(Records from a collection)
__________
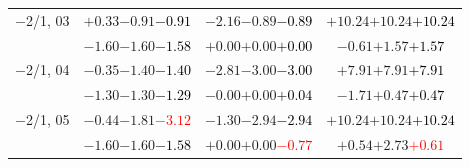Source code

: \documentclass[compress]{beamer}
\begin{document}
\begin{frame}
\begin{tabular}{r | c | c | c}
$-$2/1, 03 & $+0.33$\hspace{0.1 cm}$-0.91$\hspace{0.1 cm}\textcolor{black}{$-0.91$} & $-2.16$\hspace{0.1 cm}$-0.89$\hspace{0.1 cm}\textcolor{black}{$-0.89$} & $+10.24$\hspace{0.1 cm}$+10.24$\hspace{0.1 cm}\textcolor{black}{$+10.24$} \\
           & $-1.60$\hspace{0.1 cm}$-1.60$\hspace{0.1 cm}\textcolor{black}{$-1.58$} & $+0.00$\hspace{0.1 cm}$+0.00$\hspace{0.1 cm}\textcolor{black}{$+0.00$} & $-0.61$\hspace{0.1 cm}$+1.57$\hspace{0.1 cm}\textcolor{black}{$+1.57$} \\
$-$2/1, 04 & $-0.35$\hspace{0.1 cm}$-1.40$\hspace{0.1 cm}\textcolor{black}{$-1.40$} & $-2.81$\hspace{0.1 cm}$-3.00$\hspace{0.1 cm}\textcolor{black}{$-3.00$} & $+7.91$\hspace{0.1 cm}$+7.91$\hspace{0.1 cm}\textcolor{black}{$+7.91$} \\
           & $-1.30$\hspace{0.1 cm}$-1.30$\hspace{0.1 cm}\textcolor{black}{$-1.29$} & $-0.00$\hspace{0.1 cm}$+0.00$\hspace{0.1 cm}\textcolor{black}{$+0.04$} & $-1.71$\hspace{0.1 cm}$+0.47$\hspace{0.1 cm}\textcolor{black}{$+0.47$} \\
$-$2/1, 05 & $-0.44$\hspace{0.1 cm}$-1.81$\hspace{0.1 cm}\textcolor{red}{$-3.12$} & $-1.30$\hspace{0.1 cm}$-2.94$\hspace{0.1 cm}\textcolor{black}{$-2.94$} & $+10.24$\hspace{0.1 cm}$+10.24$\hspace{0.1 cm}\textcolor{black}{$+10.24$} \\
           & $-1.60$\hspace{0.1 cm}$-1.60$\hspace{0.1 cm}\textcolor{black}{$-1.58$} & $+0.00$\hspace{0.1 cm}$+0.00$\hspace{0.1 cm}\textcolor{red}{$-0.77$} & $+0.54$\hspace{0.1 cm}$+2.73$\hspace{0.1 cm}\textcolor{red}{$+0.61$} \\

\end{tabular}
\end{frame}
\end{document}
__________
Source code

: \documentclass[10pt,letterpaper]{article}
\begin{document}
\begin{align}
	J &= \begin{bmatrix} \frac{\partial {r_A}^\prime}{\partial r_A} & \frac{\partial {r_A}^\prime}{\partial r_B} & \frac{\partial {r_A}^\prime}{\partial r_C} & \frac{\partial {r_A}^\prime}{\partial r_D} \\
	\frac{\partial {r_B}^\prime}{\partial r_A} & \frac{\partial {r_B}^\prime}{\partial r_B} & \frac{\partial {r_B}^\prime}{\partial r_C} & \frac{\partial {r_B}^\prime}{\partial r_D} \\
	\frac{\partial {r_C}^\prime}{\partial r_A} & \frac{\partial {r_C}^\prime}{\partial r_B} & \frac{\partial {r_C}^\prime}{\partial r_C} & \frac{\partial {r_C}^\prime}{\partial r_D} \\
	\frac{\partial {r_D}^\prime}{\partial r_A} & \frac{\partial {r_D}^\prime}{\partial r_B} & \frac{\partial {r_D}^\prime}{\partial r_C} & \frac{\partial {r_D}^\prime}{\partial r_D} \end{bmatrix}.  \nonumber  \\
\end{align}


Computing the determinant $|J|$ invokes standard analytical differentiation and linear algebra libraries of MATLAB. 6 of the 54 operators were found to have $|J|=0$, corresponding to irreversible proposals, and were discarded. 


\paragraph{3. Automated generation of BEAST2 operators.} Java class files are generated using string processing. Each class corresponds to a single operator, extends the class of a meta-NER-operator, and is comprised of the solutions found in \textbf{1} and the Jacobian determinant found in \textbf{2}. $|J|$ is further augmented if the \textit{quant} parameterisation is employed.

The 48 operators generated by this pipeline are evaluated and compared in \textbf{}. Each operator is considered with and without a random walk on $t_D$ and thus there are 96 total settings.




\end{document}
__________
* [Action item]
Read the data above and pull out each line that holds the string "found".

* [Exercise output]
Computing the determinant $|J|$ invokes standard analytical differentiation and linear algebra libraries of MATLAB. 6 of the 54 operators were found to have $|J|=0$, corresponding to irreversible proposals, and were discarded. 
\paragraph{3. Automated generation of BEAST2 operators.} Java class files are generated using string processing. Each class corresponds to a single operator, extends the class of a meta-NER-operator, and is comprised of the solutions found in \textbf{1} and the Jacobian determinant found in \textbf{2}. $|J|$ is further augmented if the \textit{quant} parameterisation is employed.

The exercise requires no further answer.